Setelah selesai kegiatan ini mereka akan dikumpulkan kembali di Kuala Lumpur dan akan dilakukan penjaringan sesuai dengan kerja dilapangan. Nantinya akan terpilihlah 100 orang terbaik yang akan lanjut pada program berikutnya di Jepang,” ujarnya.
Keberadaan hutan mangrove di Kota Pariaman sangat baik namun tetap dilaksanakan perawatan dan penanaman karena hutan mangrove dapat mengendapkan lumpur dan akar pohon sehingga dapat mencegah terjadinya intruksi air laut kedaratan. Hutan mangrove membantu mempercepat proses penguraian bahan kimia seperti minyak dan deterjen yang mencemari air laut, juga sebagai pengendali bencana, tempat penyimpanan air dan untuk mengurangi polusi pencegahan udara serta menjadi biota laut. “Kota Pariaman sangat indah dan masih berhasil menjaga adat istiadatnya. Banyak yang kami dapatkan pelajaran baru di Kota Pariaman, mulai dari saling menghargai satus ama lain, bagaimana menerima tamu dyang baik meskipun dari negara lainsampai kami juga mempelajari tradisi di Kota Pariaman,” ujarnya.
Ia berpesan kepada semua pelajar dan masyarakat lainnya yang ingin menanam pohon mengrove Agar penanaman pohon mangrove harus dilakukan dengan perasaan, cinta, dan kerja sama dari segenap masyarakat. Hal ini perlu dijaga agar ke depan mang¬rove berguna bagi anak dan cucu kita dari generasi ke generasi
Setelah itu mereka melakukan aksi bersih pantai disepanjang pantai Desa Apar Kecamatan Pariaman Utara. Ini merupkan hari ketiga dari agenda delegasi malaysia di Kota Pariaman, setelah sebelumnya melakukan MoU dengan DPD KNPI Kota Pariaman dalam rangka program Malaysia Leader Future School (MLFS) tahun 2020 dengan tema Asean Cultural Heritage.

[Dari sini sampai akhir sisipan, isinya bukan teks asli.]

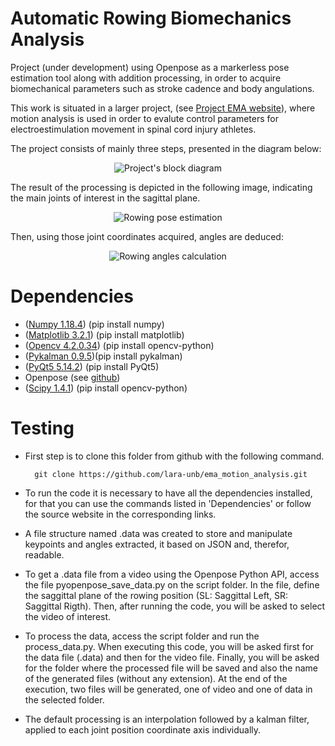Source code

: # Automatic Rowing Biomechanics Analysis

Project (under development) using Openpose as a markerless pose estimation tool along with addition processing, in order to acquire biomechanical parameters such as stroke cadence and body angulations. 

This work is situated in a larger project, (see [Project EMA website](http://projectema.com)), where motion analysis is used in order to evalute control parameters for electroestimulation movement in spinal cord injury athletes.

The project consists of mainly three steps, presented in the diagram below:

<p align="center">
  <img src="https://github.com/lara-unb/ema_motion_analysis/blob/master/images/Visão_geral.png?raw=true" alt="Project's block diagram"/>
</p>

The result of the processing is depicted in the following image, indicating the main joints of interest in the sagittal plane. 

<p align="center">
  <img src="https://github.com/lara-unb/ema_motion_analysis/blob/master/images/kp.png?raw=true" alt="Rowing pose estimation"/>
</p>

Then, using those joint coordinates acquired, angles are deduced: 
 
<p align="center">
  <img src="https://github.com/lara-unb/ema_motion_analysis/blob/master/images/ang_1.png?raw=true" alt="Rowing angles calculation"/>
</p>

# Dependencies

- ([Numpy 1.18.4](https://pypi.org/project/numpy/)) (pip install numpy)
- ([Matplotlib 3.2.1](https://pypi.org/project/matplotlib/)) (pip install matplotlib)
- ([Opencv 4.2.0.34](https://pypi.org/project/opencv-python)) (pip install opencv-python)
- ([Pykalman 0.9.5](https://pypi.org/project/pykalman/))(pip install pykalman)
- ([PyQt5 5.14.2](https://pypi.org/project/PyQt5/)) (pip install PyQt5)
- Openpose (see [github](https://github.com/CMU-Perceptual-Computing-Lab/openpose))
- ([Scipy 1.4.1](https://pypi.org/project/scipy/)) (pip install opencv-python)

# Testing
- First step is to clone this folder from github with the following command. 

		git clone https://github.com/lara-unb/ema_motion_analysis.git
		
- To run the code it is necessary to have all the dependencies installed, for that you can use the commands listed in 'Dependencies' or follow the source website in the corresponding links.

- A file structure named .data was created to store and manipulate keypoints and angles extracted, it based on JSON and, therefor, readable.

- To get a .data file from a video using the Openpose Python API, access the file pyopenpose_save_data.py on the script folder. In the file, define the saggittal plane of the rowing position (SL: Saggittal Left, SR: Saggittal Rigth). Then, after running the code, you will be asked to select the video of interest.

- To process the data, access the script folder and run the process_data.py. When executing this code, you will be asked first for the data file (.data) and then for the video file. Finally, you will be asked for the folder where the processed file will be saved and also the name of the generated files (without any extension). At the end of the execution, two files will be generated, one of video and one of data in the selected folder.

- The default processing is an interpolation followed by a kalman filter, applied to each joint position coordinate axis individually.
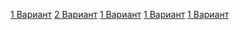 [1 Вариант](https://github.com/DMN902/SpbGTI/blob/main/File/Engineering/Variants/Variant_1_pdf.pdf)
[2 Вариант](https://github.com/DMN902/SpbGTI/blob/main/File/Engineering/Variants/Variant_2_pdf.pdf)
[1 Вариант]()
[1 Вариант]()
[1 Вариант]()
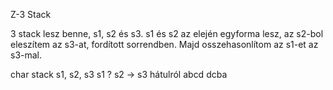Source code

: Z-3 Stack

3 stack lesz benne, s1, s2 és s3. s1 és s2 az elején egyforma lesz, az s2-bol eleszítem az s3-at, fordított sorrendben. 
Majd osszehasonlítom az s1-et az s3-mal.

char stack s1, s2, s3 
s1 ? s2 -> s3 hátulról
abcd dcba
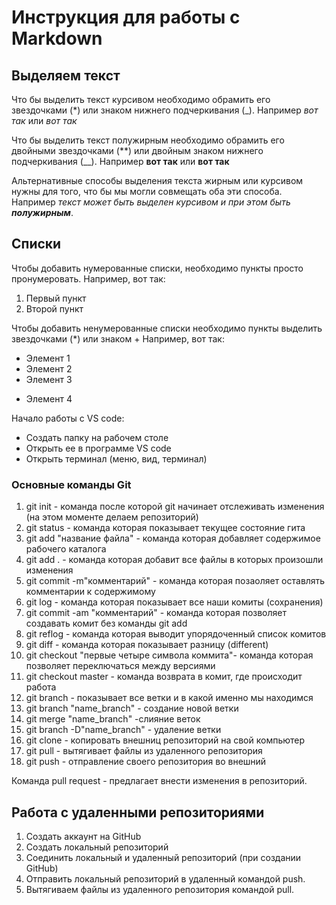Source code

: # Инструкция для работы с Markdown

## Выделяем текст ##

Что бы выделить текст курсивом необходимо обрамить его звездочками (*) или знаком нижнего подчеркивания (_). Например *вот так* или _вот так_

Что бы выделить текст полужирным необходимо обрамить его двойными звездочками (**) или двойным знаком нижнего подчеркивания (__). Например **вот так** или __вот так__

Альтернативные способы выделения текста жирным или курсивом нужны для того, что бы мы могли совмещать оба эти способа. Например _текст может быть выделен курсивом и при этом быть **полужирным**_. 

## Списки

Чтобы добавить нумерованные списки, необходимо пункты просто пронумеровать. Например, вот так:
1. Первый пункт
2. Второй пункт

Чтобы добавить ненумерованные списки необходимо пункты выделить звездочками (*) или знаком + Например, вот так:
* Элемент 1
* Элемент 2
* Элемент 3
+ Элемент 4

Начало работы с VS code:
* Создать папку на рабочем столе
* Открыть ее в программе VS code
* Открыть терминал (меню, вид, терминал)

### Основные команды Git

1. git init - команда после которой git начинает отслеживать изменения (на этом моменте делаем репозиторий)
2. git status - команда которая показывает текущее состояние гита
3. git add "название файла" - команда которая добавляет содержимое рабочего каталога
4. git add . - команда которая добавит все файлы в которых произошли изменения
5. git commit -m"комментарий" - команда которая позаоляет оставлять комментарии к содержимому
6. git log - команда которая показывает все наши комиты (сохранения)
7. git commit -am "комментарий" - команда которая позволяет создавать комит без команды git add
8. git reflog - команда которая выводит упорядоченный список комитов
9. git diff - команда которая показывает разницу (different)
10. git checkout "первые четыре символа коммита"- команда которая позволяет переключаться между версиями
11. git checkout master - команда возврата в комит, где происходит работа
12. git branch - показывает все ветки и в какой именно мы находимся
13. git branch "name_branch" - создание новой ветки
14. git merge "name_branch" -слияние веток
15. git branch -D"name_branch" - удаление ветки
16. git clone - копировать внешниц репозиторий на свой компьютер 
17. git pull - вытягивает файлы из удаленного репозитория
18. git push - отправление своего репозитория во внешний

Команда pull request - предлагает внести изменения в репозиторий.

## Работа с удаленными репозиториями

1. Создать аккаунт на GitHub
2. Создать локальный репозиторий
3. Соединить локальный и удаленный репозиторий (при создании GitHub)
4. Отправить локальный репозиторий в удаленный командой push.
5. Вытягиваем файлы из удаленного репозитория командой pull.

Aksi bersih-bersih pantai ini dikomandoi oleh KNPI Kota Pariaman dan Komunitas Tabuik Diving Club (TDC) Pariaman. 58 pelajar belia MFLS tersebut didampingi oleh ketua rombongan, Abdul Rahman menyusuri pantai Desa Apar dengan masing-masing membawa kantong dan membersihkan pantai dari sampah-sampah yang berserakan. Kegiatan yang diberi nama Aksi Bersih Santai tersebut dimulai pukul pukul 9:30 WIB sampai menjelang sholat jumat.
Ketua rombongan MFLS, Abdul Rahman dalam aksi tersebut menyampaikan ini merupakan hari ketiga kita di Kota Pariaman. Hari ini kegiatan kita cukup banyak, pertama penanaman mangrove, aksi bersih pantai, melihat hutan mangrove dan konservasi penyu. Kemudian melihat kegiatan bajak sawah dan sekaligus menikmati wahana wisata yang ada di Desa Tungkal Selatan seperti sepeda gantung, flying fox dan balon udara.
Rahman juga memuji masyarakat Kota Pariaman yang ramah terhadap turis yang berkunjung kesini. “Terima kasih Kota Pariaman, telah menyambut hangat kami mulai dari awal kunjungan kesini. Kota Pariaman kota kecil yang indah, pesisir pantai dan pulau-pulaunya yang membentang indah menjadi daya tarik tersendiri bagi pengunjung,” ungkapnya.
Selain itu, Kota Pariaman yang dijuluki kota tabuik ini juga memiliki banyak ikon wisatanya, mulai dari wisata edukasi, agro wisata serta atraksi seni budaya yang beragam. “Kami merasa beruntung memilih Kota Pariaman sebagai tempat belia MFLS belajar sambil berwisata. Diharapkan sepulang dari sini banyak pelajaran dan ilmu yang dibawa oleh anak-anak sesampainya di malaysia nanti,” ujarnya.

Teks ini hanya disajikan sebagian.